Characterization of a Metastable Austenitic Stainless Steel with Severe Plastic Distortions

Abstract

Surface treatment, e.g. shot peening and deep rolling, is popular in aero engine industry, which induces not only high residual stresses but also severe distortions into the subsurface of mechanical parts. In the present work a meta-stable austenitic steel is experimentally investigated by taking into account of martensitic transformations in plastic deformations and fatigue life assessment. The mechanical behavior of the deformed material with phase transformation is described by J2 plasticity combining with the Santacreu model. The plastic strain hardening is decomposed into plastic strain related part and martensitic phase part verified experimentally. It is found that the contribution of the martensitic phase transformation is limited only for large strain beyond 20% in the AISI 304 stainless steel.
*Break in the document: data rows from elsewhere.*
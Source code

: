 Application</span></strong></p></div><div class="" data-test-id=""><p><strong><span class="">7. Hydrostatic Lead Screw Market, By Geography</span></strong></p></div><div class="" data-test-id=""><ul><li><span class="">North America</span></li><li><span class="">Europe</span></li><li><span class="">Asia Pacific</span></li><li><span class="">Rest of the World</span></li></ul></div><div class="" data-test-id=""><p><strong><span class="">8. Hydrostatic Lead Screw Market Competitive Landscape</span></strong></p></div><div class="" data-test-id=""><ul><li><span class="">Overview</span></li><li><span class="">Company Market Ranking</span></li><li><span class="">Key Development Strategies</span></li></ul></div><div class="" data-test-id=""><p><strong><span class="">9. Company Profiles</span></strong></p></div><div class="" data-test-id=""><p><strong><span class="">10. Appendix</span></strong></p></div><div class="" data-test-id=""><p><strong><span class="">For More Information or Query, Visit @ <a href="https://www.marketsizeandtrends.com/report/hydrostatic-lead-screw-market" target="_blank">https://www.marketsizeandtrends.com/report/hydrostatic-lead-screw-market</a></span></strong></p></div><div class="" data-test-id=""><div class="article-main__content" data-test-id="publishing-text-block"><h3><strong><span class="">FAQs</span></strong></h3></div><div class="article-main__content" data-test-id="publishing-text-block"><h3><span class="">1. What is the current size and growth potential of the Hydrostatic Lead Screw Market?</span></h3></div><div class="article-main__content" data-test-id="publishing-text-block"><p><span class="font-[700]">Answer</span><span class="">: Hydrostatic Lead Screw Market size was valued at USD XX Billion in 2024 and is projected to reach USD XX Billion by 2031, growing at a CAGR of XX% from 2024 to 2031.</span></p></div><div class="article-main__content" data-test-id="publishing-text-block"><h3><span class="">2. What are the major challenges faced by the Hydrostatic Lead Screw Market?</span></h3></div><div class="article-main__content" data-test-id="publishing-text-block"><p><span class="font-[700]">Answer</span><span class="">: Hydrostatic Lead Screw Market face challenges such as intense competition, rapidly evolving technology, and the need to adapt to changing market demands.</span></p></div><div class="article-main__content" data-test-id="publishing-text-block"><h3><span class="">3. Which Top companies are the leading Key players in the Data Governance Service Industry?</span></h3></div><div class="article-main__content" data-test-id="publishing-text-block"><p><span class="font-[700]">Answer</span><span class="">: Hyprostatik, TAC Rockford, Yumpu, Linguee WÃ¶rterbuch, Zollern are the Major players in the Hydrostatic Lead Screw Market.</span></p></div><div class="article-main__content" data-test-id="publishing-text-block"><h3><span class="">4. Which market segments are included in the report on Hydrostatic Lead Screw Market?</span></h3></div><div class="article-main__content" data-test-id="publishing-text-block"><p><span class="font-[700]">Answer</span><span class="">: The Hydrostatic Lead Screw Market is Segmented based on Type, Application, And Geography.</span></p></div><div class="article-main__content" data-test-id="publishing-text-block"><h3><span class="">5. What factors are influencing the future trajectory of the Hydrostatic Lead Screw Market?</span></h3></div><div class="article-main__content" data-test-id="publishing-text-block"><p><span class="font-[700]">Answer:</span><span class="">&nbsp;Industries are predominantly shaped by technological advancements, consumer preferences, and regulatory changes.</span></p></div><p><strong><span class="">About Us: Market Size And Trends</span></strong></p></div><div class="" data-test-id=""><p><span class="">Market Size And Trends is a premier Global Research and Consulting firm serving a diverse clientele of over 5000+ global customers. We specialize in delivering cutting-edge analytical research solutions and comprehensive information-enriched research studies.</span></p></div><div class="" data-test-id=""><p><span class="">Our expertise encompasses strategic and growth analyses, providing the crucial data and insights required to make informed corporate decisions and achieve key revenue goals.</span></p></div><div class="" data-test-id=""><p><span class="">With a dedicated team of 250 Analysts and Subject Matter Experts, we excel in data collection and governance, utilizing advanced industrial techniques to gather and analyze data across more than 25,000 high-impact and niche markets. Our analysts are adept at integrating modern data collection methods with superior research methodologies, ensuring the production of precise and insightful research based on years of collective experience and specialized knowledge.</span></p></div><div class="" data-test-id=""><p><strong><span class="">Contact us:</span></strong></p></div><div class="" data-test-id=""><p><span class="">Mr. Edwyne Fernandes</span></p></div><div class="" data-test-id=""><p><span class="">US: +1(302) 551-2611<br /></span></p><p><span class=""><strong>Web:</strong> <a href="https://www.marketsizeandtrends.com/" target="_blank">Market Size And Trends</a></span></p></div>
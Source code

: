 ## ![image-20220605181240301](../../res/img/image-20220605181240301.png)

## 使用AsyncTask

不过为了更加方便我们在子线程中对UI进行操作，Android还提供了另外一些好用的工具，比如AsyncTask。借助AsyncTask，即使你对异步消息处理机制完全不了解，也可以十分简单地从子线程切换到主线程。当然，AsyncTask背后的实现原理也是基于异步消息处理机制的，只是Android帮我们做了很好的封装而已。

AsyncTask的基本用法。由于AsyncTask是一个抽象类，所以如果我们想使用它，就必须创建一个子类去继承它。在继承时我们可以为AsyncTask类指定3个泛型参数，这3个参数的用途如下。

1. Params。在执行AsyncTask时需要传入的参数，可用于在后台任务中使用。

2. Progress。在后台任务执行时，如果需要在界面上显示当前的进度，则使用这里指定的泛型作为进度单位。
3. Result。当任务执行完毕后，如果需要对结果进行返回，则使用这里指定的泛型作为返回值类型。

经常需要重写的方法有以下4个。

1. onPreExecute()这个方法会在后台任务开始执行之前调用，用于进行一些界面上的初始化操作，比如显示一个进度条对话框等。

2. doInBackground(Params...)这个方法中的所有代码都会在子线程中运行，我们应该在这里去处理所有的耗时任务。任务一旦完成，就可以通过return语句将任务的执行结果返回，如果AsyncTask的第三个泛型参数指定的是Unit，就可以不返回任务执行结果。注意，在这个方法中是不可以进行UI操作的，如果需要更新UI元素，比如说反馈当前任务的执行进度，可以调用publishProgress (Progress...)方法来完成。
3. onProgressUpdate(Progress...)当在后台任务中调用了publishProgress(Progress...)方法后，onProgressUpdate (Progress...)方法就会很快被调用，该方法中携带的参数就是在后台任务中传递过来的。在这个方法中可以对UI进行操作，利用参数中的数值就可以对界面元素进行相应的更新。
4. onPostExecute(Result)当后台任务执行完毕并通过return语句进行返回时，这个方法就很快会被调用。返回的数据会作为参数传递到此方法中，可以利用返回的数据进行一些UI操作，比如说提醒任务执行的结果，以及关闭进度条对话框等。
Experiments confirm, furthermore, that the martensitic phase transformation arises yield strength and improves fatigue limit of the material. However, the severe deformations diminish material's ductility. Further fatigue tests reveal the fatigue life increases significantly, should the applied load not be much higher than the fatigue limit. In this loading region the martensitic phase transformation improve material's fatigue resistance. With the increasing loading amplitude, however, the benefits from the martensitic phase transformation decrease and the plastic deformation may even reduce fatigue life of the material in the LCF region.